As 35 years have gone by since the tragic martyrdom of four churchwomen in El Salvador, memories of the country remain vividly alive for Sister Christine Rody, Sisters of Charity of Cincinnati, who went to minister there with her students in mind.
“I was teaching high school religion,” remembers S. Christine, “and I was teaching a course on the Church. And, the concept of the Church being a world organization concerned with the world—that’s what I wanted to convey. I didn’t want it to just be Church history.”
She herself had connected with the world while growing up in Cleveland. Her father, a crane operator on Lake Erie, always told her about the foreign ships that he helped to load and unload. Furthermore, she had corresponded with a pen-pal in Bombay, India. She knew that she could connect her students to the world if she could only bring it to the classroom. That was when she looked to the Cleveland Mission Team, which had been ministering in El Salvador since the 1950s; she arrived there in 1976.

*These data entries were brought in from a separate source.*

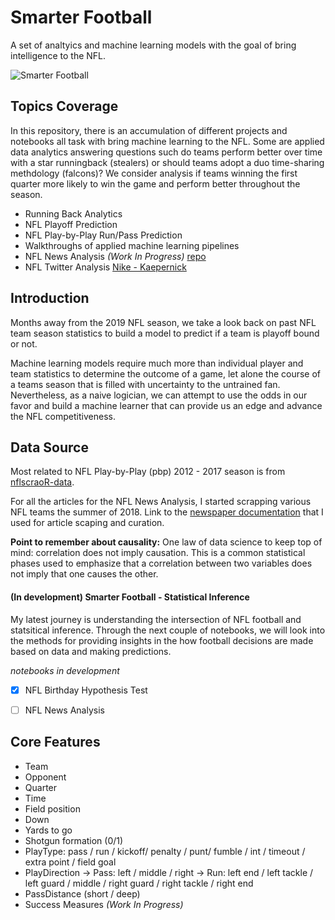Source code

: # Smarter Football
A set of analtyics and machine learning models with the goal of bring intelligence to the NFL. 

![Smarter Football](https://imagesvc.timeincapp.com/v3/mm/image?url=https%3A%2F%2Fcdn-s3.si.com%2Fs3fs-public%2F2017%2F06%2F27%2Fsmarterfootballlogo.jpg "smarterfootballlogo")

## Topics Coverage
In this repository, there is an accumulation of different projects and notebooks all task with bring machine learning to the NFL. Some are applied data analytics answering questions such do teams perform better over time with a star runningback (stealers) or should teams adopt a duo time-sharing methdology (falcons)? We consider analysis if teams winning the first quarter more likely to win the game and perform better throughout the season. 
* Running Back Analytics
* NFL Playoff Prediction
* NFL Play-by-Play Run/Pass Prediction 
* Walkthroughs of applied machine learning pipelines 
* NFL News Analysis _(Work In Progress)_ [repo](https://github.com/naivelogic/NFL-smarter-football/tree/master/NFL%20News%20Analysis)
* NFL Twitter Analysis [Nike - Kaepernick](https://github.com/naivelogic/NFL-smarter-football/blob/master/Twitter%20Analysis%20on%20Nike's%20Kaepernick%20Endorsement.ipynb)

## Introduction
Months away from the 2019 NFL season, we take a look back on past NFL team season statistics to build a model to predict if a team is playoff bound or not. 

Machine learning models require much more than individual player and team statistics to determine the outcome of a game, let alone the course of a teams season that is filled with uncertainty to the untrained fan. Nevertheless, as a naive logician, we can attempt to use the odds in our favor and build a machine learner that can provide us an edge and advance the NFL competitiveness.


## Data Source
Most related to NFL Play-by-Play (pbp) 2012 - 2017 season is from [nflscraoR-data](https://github.com/ryurko/nflscrapR-data). 

For all the articles for the NFL News Analysis, I started scrapping various NFL teams the summer of 2018. Link to the [newspaper documentation](https://github.com/codelucas/newspaper) that I used for article scaping and curation.


__Point to remember about causality:__ One law of data science to keep top of mind: correlation does not imply causation. This is a common statistical phases used to emphasize that a correlation between two variables does not imply that one causes the other.

#### (In development) Smarter Football - Statistical Inference 
My latest journey is understanding the intersection of NFL football and statsitical inference. Through the next couple of notebooks, we will look into the methods for providing insights in the how football decisions are made based on data and making predictions. 

_notebooks in development_
- [x] NFL Birthday Hypothesis Test
- [ ] NFL News Analysis


## Core Features
* Team
* Opponent
* Quarter
* Time
* Field position
* Down
* Yards to go
* Shotgun formation (0/1)
* PlayType: pass / run / kickoff/ penalty / punt/ fumble / int / timeout / extra point / field goal
* PlayDirection
  -> Pass: left / middle / right
  -> Run: left end / left tackle / left guard / middle / right guard / right tackle / right end
* PassDistance (short / deep)
* Success Measures _(Work In Progress)_
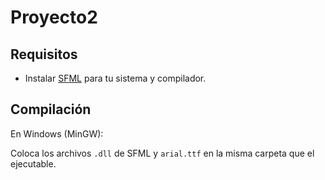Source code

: # Proyecto2
## Requisitos

- Instalar [SFML](https://www.sfml-dev.org/download.php) para tu sistema y compilador.

## Compilación

En Windows (MinGW):

Coloca los archivos `.dll` de SFML y `arial.ttf` en la misma carpeta que el ejecutable.
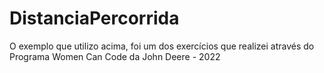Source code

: # DistanciaPercorrida
O exemplo que utilizo acima, foi um dos exercícios que realizei através do Programa Women Can Code da John Deere - 2022

<!-- Criamos aqui um script que vai calcular o valor de uma corrida de motorista. Onde foram necessárias as seguintes informações:

1- A Distância percorrida,

2- O tipo de bandeira utilizada pelo motorista na corrida, sendo:

■ Bandeira 1 = R$ 5,00 por km percorrido

■ Bandeira 2 = R$ 7,00 por km percorrido -->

“Our role as the women on the team was instruction, getting the teachers trained, getting the Caritas [a food assistance program] ladies new ideas, and so on,” remembers S. Christine of her ministry, which included the three major Salvadoran cities of La Unión, La Libertad, and Chirilagua. The main idea was to give food to residents in the directivas (villages) in exchange for a promise that they would continue to provide educational opportunities to their villagers through the teachers the missionaries had trained. The generation of adults who were quite eager to send their children to school, because they had not had the opportunity to learn how to read or write themselves, were the main educational target. Other duties of the missionary included evangelization and teaching social skills.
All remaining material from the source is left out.